A traditional art form that focusses on the role of the female deity as creator and protector hopes to attract a wider audience as a solo exhibition opens in Mumbai this fortnight. The Painted Goddess: Contemporary Shrine Cloths, will showcase the work of artist Sanjay Manubhai Chitara of Gujarat who uses new ways of presenting the sacred art form known as mata-ni-pachedi or “that which enshrines the goddess mother”.
Chitara belongs to the Vaghari community of Gujarat, which has sustained an almost 300-year-old tradition of worship of the goddess through art. Prohibited from entering temples because of their low caste status, Chitaras have long created makeshift outdoor shrines from painted cloth depicting the goddess as the mother, war-deity or creator.
The cloth, or chadar, is also offered by many as a thanksgiving gift to the goddess after their wishes have been fulfilled.
Mata-ni-pachedi is often compared to the kalamkari form of Andhra Pradesh because of its use of the kalam (pen) fashioned out of bamboo sticks. According to Chitara, it takes around five to six months to create one chadar.
Traditionally, the cloth depicts the goddess within a temple, and the art work around the temple is intricately drawn in the form of a narrative, telling stories from epics or local traditions. In previous times, the only three colours used were natural unbleached cloth white, earth red, and pitch black. Now, however, a spectrum of natural vegetable and mineral colours are used, including indigo.
"The introduction of Indigo has introduced yellows and greens in the pachedi," said curator Radhi Parekh, who has been working with Sanjay Chitara for almost five years. "The experimentation started with Sanjay Chitara's father's generation. Sanjay has taken it one step further by bringing in design innovations to the traditional pachedi."
Chitara’s own colour palette has shades of pink, grey, orange and sage, among others. "More people are buying chadars as decorative pieces," he said. "They want new designs, those that are suited for their city homes, hence the patterns need to be slightly more modern and colourful."
Said Parekh: "Sanjay has liberated the traditional format while retaining the pachedi's ritualistic significance. He paints the whole cloth using the kalam, which makes his work extremely intricate and elaborate. He barely uses the block print, except to form the border. He has also incorporated several elements that were not a part of the traditional pachedi. For example, the tree of life."

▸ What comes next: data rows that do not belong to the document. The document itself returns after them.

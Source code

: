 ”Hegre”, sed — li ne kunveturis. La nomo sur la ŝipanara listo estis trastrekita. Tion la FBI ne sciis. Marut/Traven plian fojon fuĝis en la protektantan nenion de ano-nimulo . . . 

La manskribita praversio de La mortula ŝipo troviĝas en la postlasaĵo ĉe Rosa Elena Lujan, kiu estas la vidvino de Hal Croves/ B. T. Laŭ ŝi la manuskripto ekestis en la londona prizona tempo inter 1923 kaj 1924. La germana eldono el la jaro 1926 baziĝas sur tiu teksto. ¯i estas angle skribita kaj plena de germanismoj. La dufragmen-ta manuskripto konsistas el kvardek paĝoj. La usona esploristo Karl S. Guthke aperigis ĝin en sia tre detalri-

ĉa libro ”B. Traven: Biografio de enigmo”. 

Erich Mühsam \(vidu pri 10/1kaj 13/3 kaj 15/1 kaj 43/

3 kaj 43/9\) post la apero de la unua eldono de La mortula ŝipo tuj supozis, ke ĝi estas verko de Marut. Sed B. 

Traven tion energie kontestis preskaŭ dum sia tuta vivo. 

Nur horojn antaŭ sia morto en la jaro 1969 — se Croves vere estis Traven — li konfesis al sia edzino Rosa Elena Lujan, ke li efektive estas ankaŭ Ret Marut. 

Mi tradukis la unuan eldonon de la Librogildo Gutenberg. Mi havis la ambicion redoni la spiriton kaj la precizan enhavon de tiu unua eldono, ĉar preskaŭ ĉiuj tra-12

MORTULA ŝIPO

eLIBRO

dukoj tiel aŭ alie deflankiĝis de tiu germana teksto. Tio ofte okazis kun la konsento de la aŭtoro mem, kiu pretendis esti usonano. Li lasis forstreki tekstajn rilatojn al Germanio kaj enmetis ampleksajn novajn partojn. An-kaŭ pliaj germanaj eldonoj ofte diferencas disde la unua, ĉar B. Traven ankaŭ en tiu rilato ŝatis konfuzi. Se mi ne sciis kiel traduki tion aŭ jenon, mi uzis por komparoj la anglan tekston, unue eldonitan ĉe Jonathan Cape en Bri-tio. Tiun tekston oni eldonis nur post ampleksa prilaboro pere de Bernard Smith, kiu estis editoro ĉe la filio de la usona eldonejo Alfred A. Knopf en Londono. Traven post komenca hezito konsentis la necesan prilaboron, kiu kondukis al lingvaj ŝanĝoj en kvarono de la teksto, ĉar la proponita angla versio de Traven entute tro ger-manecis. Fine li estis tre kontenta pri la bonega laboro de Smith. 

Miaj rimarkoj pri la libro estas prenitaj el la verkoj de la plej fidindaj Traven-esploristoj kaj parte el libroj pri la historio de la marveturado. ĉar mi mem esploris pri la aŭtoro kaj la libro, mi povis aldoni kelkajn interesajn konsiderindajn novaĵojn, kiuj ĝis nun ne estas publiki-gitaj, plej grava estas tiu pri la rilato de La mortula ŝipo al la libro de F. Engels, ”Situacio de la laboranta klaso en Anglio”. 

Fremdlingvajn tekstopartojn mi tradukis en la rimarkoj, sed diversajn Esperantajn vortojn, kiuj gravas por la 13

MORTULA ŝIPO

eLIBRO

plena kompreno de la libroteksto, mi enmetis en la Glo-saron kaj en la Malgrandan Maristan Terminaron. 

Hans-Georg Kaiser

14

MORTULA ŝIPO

Chitara learnt the art from his father, Manubhai Chitara, at the age of six. His is one of the few families left in Gujarat that still practices this form. Many have abandoned this work to move on to more profitable professions. "All the men in my family have done this and won awards for it," said Chitara. "I will continue to create these pachedis and so will my two sons."
The paintings depict and worship goddesses such as Ambika Mata (goddess of motherhood and family), Khodiyar Mata (protector against physical disabilities), Meladi Mata (goddess of the farmlands), Bahuchara Mata (goddess of fertility), who is worshipped by the transgender community, and Hadkai Mata, who offers protection from rabies. They appear in paintings seated on their vahanas (vehicles), such as the tiger, crocodile and rooster.
"The constellation of goddesses found in mata-ni-pachedis is different from the usual Durga constellation depicted in many religious art works," said Parekh. "The matas worshipped by the Vaghari community are much older."
While Chitara’s work reflects contemporary sensibilities in his use of patterns and colours, it manages to retain its religious significance. About 35 of Chitara's works will be up at the Painted Goddess exhibit.
The Painted Goddess: Contemporary Shrine Cloths will be on display from July 29-August 11, at Artisans’, Kala Ghoda, Mumbai.